Arusha to Tarangire NP; Saturday Nov 10
The three Toyota Land Cruisers were packed with our gear and ready to go. Our guide, Godliving, had shown us a map on Northern Tanzania and the regions we would be traveling in; Tarangire and Serengeti National Park, Oldupai Gorge and Ngorongoro Crater. First, was Tarangire which is southwest of Arusha. It is famous for the elephants and other animals.
Before leaving Arusha, we walked around the corner to the evangelical church to observe their Saturday service. The singing and chanting had been going on for an hour. We politely entered the church with other arrivals.
We stood to the side and at the back. Men, women, children stood moving with the music; hypnotic energy. For the half hour that I was inside, there was only singing and moving with the energy; some people seemed entranced.
When we left there were still more people arriving. “It will be a full day of happening.”
Two more guide/drivers had joined us and now our three Land Cruisers drove out of the compound, turned the corner beside the singing church and proceeded up the road. Saturday Market made the dirt business strips fuller and busier than what we had seen on Friday. Onto the main road and west we drove out of town. Dwellings and businesses of Arusha thinned and then disappeared. Scattered clusters of round Maasai homes with straw conical roofs appeared on the flat landscape.
We stopped the vans to look at an acacia tree with cylindrical honey hives hanging from the branches. Quickly two very little kids came running up the embankment to look at us. We waved and they looked puzzled.

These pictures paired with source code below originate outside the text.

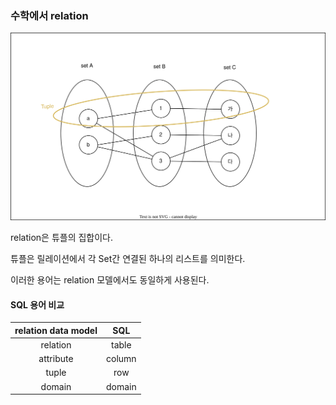 ### 수학에서 relation

![alt text](<수학에서 관계.drawio.svg>)

relation은 튜플의 집합이다.

튜플은 릴레이션에서 각 Set간 연결된 하나의 리스트를 의미한다.

이러한 용어는 relation 모델에서도 동일하게 사용된다.

#### SQL 용어 비교

| relation data model |  SQL   |
| :-----------------: | :----: |
|      relation       | table  |
|      attribute      | column |
|        tuple        |  row   |
|       domain        | domain |
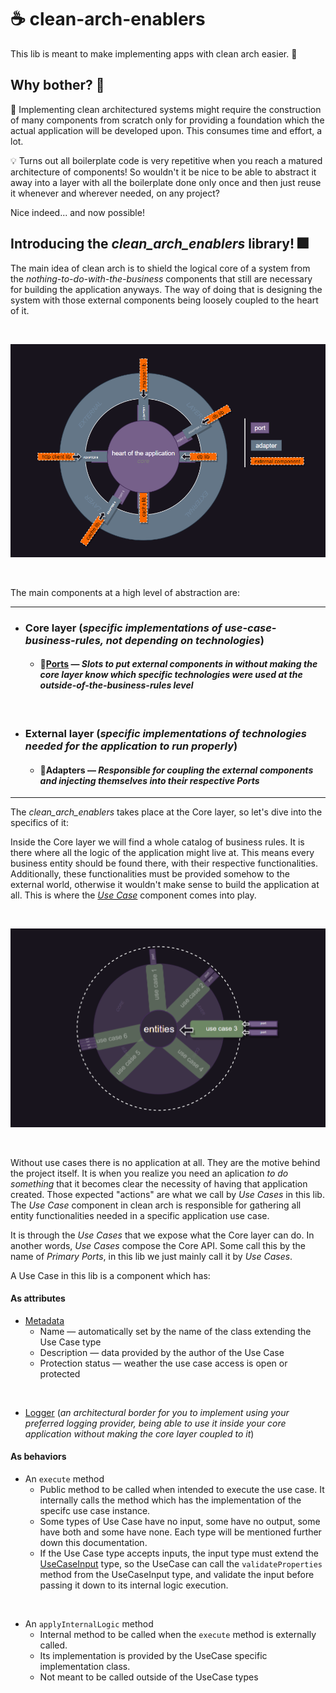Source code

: # ☕ clean-arch-enablers
This lib is meant to make implementing apps with clean arch easier. :pinched_fingers:
<br>

## Why bother? 🤔

🤕 Implementing clean architectured systems might require the construction of many components from scratch only for providing a foundation which the actual application will be developed upon. This consumes time and effort, a lot. 

💡 Turns out all boilerplate code is very repetitive when you reach a matured architecture of components! So wouldn't it be nice to be able to abstract it away into a layer with all the boilerplate done only once and then just reuse it whenever and wherever needed, on any project? 

Nice indeed... and now possible!

## Introducing the _clean_arch_enablers_ library! 🎆

The main idea of clean arch is to shield the logical core of a system from the _nothing-to-do-with-the-business_ components that still are necessary for building the application anyways. The way of doing that is designing the system with those external components being loosely coupled to the heart of it. 

<br>

![high-level-clean-arch-components](https://github.com/lucioalmeidastockio/clean-arch-enablers/blob/7-readme-content/high-level-clean-arch-components.png)

<br>

The main components at a high level of abstraction are:

- - - -
- ### Core layer (_specific implementations of use-case-business-rules, not depending on technologies_)
  - #### 🚪[Ports](https://github.com/lucioalmeidastockio/clean-arch-enablers/tree/7-readme-content/src/main/java/br/com/stockio/ports) — _Slots to put external components in without making the core layer know which specific technologies were used at the outside-of-the-business-rules level_

<br>

- ### External layer (_specific implementations of technologies needed for the application to run properly_)
  - #### 🔌Adapters — _Responsible for coupling the external components and injecting themselves into their respective Ports_  
- - - -

The _clean_arch_enablers_ takes place at the Core layer, so let's dive into the specifics of it:

Inside the Core layer we will find a whole catalog of business rules. It is there where all the logic of the application might live at. This means every business entity should be found there, with their respective functionalities. Additionally, these functionalities must be provided somehow to the external world, otherwise it wouldn't make sense to build the application at all. This is where the _[Use Case](https://github.com/lucioalmeidastockio/clean-arch-enablers/tree/7-readme-content/src/main/java/br/com/stockio/use_cases)_ component comes into play.

<br>

![introducing use case components](https://github.com/lucioalmeidastockio/clean-arch-enablers/blob/7-readme-content/diving-into-core-layer-pt1.png)

<br>

Without use cases there is no application at all. They are the motive behind the project itself. It is when you realize you need an aplication _to do something_ that it becomes clear the necessity of having that application created. Those expected "actions" are what we call by _Use Cases_ in this lib. The _Use Case_ component in clean arch is responsible for gathering all entity functionalities needed in a specific application use case.

It is through the _Use Cases_ that we expose what the Core layer can do. In another words, _Use Cases_ compose the Core API. Some call this by the name of _Primary Ports_, in this lib we just mainly call it by _Use Cases_.

A Use Case in this lib is a component which has:

#### As attributes
- [Metadata](https://github.com/lucioalmeidastockio/clean-arch-enablers/blob/7-readme-content/src/main/java/br/com/stockio/use_cases/metadata/UseCaseMetadata.java)
  - Name — automatically set by the name of the class extending the Use Case type
  - Description — data provided by the author of the Use Case
  - Protection status — weather the use case access is open or protected

<br>

- [Logger](https://github.com/lucioalmeidastockio/clean-arch-enablers/blob/7-readme-content/src/main/java/br/com/stockio/loggers/Logger.java) (_an architectural border for you to implement using your preferred logging provider, being able to use it inside your core application without making the core layer coupled to it_)

#### As behaviors
- An `execute` method
  - Public method to be called when intended to execute the use case. It internally calls the method which has the implementation of the specifc use case instance.
  - Some types of Use Case have no input, some have no output, some have both and some have none. Each type will be mentioned further down this documentation.
  - If the Use Case type accepts inputs, the input type must extend the [UseCaseInput](https://github.com/lucioalmeidastockio/clean-arch-enablers/blob/7-readme-content/src/main/java/br/com/stockio/use_cases/io/UseCaseInput.java) type, so the UseCase can call the `validateProperties` method from the UseCaseInput type, and validate the input before passing it down to its internal logic execution.

<br>

- An `applyInternalLogic` method
  - Internal method to be called when the `execute` method is externally called. 
  - Its implementation is provided by the UseCase specific implementation class.
  - Not meant to be called outside of the UseCase types
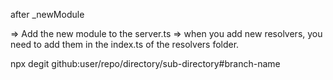 after \_newModule

=> Add the new module to the server.ts
=> when you add new resolvers, you need to add them in the index.ts of the resolvers folder.

npx degit github:user/repo/directory/sub-directory#branch-name <folder-name>
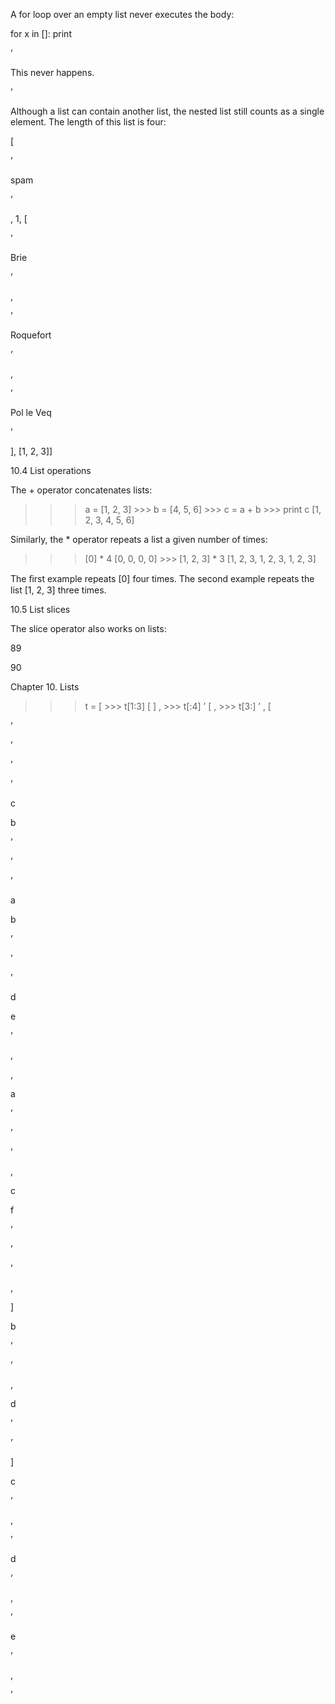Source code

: A for loop over an empty list never executes the body:

for x in []: print

’

This never happens.

’

Although a list can contain another list, the nested list still counts as a single element. The length of this list is four:

[

’

spam

’

, 1, [

’

Brie

’

,

’

Roquefort

’

,

’

Pol le Veq

’

], [1, 2, 3]]

10.4 List operations

The + operator concatenates lists:

>>> a = [1, 2, 3] >>> b = [4, 5, 6] >>> c = a + b >>> print c [1, 2, 3, 4, 5, 6]

Similarly, the * operator repeats a list a given number of times:

>>> [0] * 4 [0, 0, 0, 0] >>> [1, 2, 3] * 3 [1, 2, 3, 1, 2, 3, 1, 2, 3]

The ﬁrst example repeats [0] four times. The second example repeats the list [1, 2, 3] three times.

10.5 List slices

The slice operator also works on lists:

89

90

Chapter 10. Lists

>>> t = [ >>> t[1:3] [ ] , >>> t[:4] ’ [ , >>> t[3:] ’ , [

’

’

’

’

c

b

’

’

’

a

b

’

’

’

d

e

’

,

,

a

’

’

’

,

c

f

’

’

’

,

]

b

’

’

,

d

’

’

]

c

’

,

’

d

’

,

’

e

’

,

’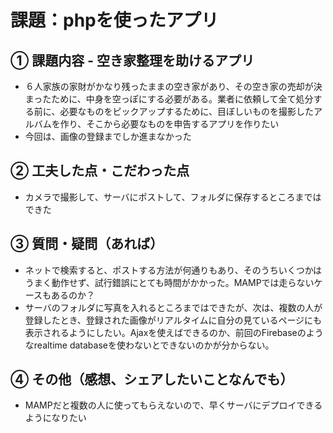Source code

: # 課題：phpを使ったアプリ

## ① 課題内容 - 空き家整理を助けるアプリ
- ６人家族の家財がかなり残ったままの空き家があり、その空き家の売却が決まったために、中身を空っぽにする必要がある。業者に依頼して全て処分する前に、必要なものをピックアップするために、目ぼしいものを撮影したアルバムを作り、そこから必要なものを申告するアプリを作りたい
- 今回は、画像の登録までしか進まなかった

## ② 工夫した点・こだわった点
- カメラで撮影して、サーバにポストして、フォルダに保存するところまではできた

## ③ 質問・疑問（あれば）
- ネットで検索すると、ポストする方法が何通りもあり、そのうちいくつかはうまく動作せず、試行錯誤にとても時間がかかった。MAMPでは走らないケースもあるのか？
- サーバのフォルダに写真を入れるところまではできたが、次は、複数の人が登録したとき、登録された画像がリアルタイムに自分の見ているページにも表示されるようにしたい。Ajaxを使えばできるのか、前回のFirebaseのようなrealtime databaseを使わないとできないのかが分からない。
  
## ④ その他（感想、シェアしたいことなんでも）
- MAMPだと複数の人に使ってもらえないので、早くサーバにデプロイできるようになりたい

“Jambo! Hello!” said Godliving and they waved hello but kept the puzzled look. A few kilometers down the road a tall black robed teenager stood on the roadside. He wore a headdress of two very long black ostrich plums. Four others sat under an acacia in the shade. “Learning and Discovery” said Godliving. He stopped and parked on the road shoulder followed by the other two vans.
They are in training to be a warrior. They must go through a training period and endure an emorata, circumcision without anesthesia. To become a warrior, they must demonstrate courage and demonstrate the ability to withstand pain. During this training period, they must wear black robes and white face markings. They live apart from the village, perform no herding or hunting duties, and are taught the culture by elders. “Often they stand by the road to make some money from the tourists.” said Godliving. It took awhile but he was successful in getting the boys to loosen up and enjoy the encounter with us.
Godliving thanked the boys in Swahili and gave them some “L&D” money. “They’ll use it to buy some more sandals at the Saturday market.” He informed us that it was now illegal for the girls to have circumcision. “Traditions are hard to change but too many girls were bleeding to death when they gave birth to their child.”
At a road junction with a sign for Tarangire, there was a village. We slowed and turned off the main road A104 into the village street. The road became dirt and we were at the beginning of the “African massage”. Ruts and humps and bumps and dips and rockygravel. “It gets bad when it rains.” Off on the horizon a rain cloud lowered a black veil of rain. “That’s where we are headed.” Just inside the Tarangire NP gate the warm rain began. When we stopped at the visitor center, we quickly took our box lunches to a roofed shelter to eat and watch the rain drops.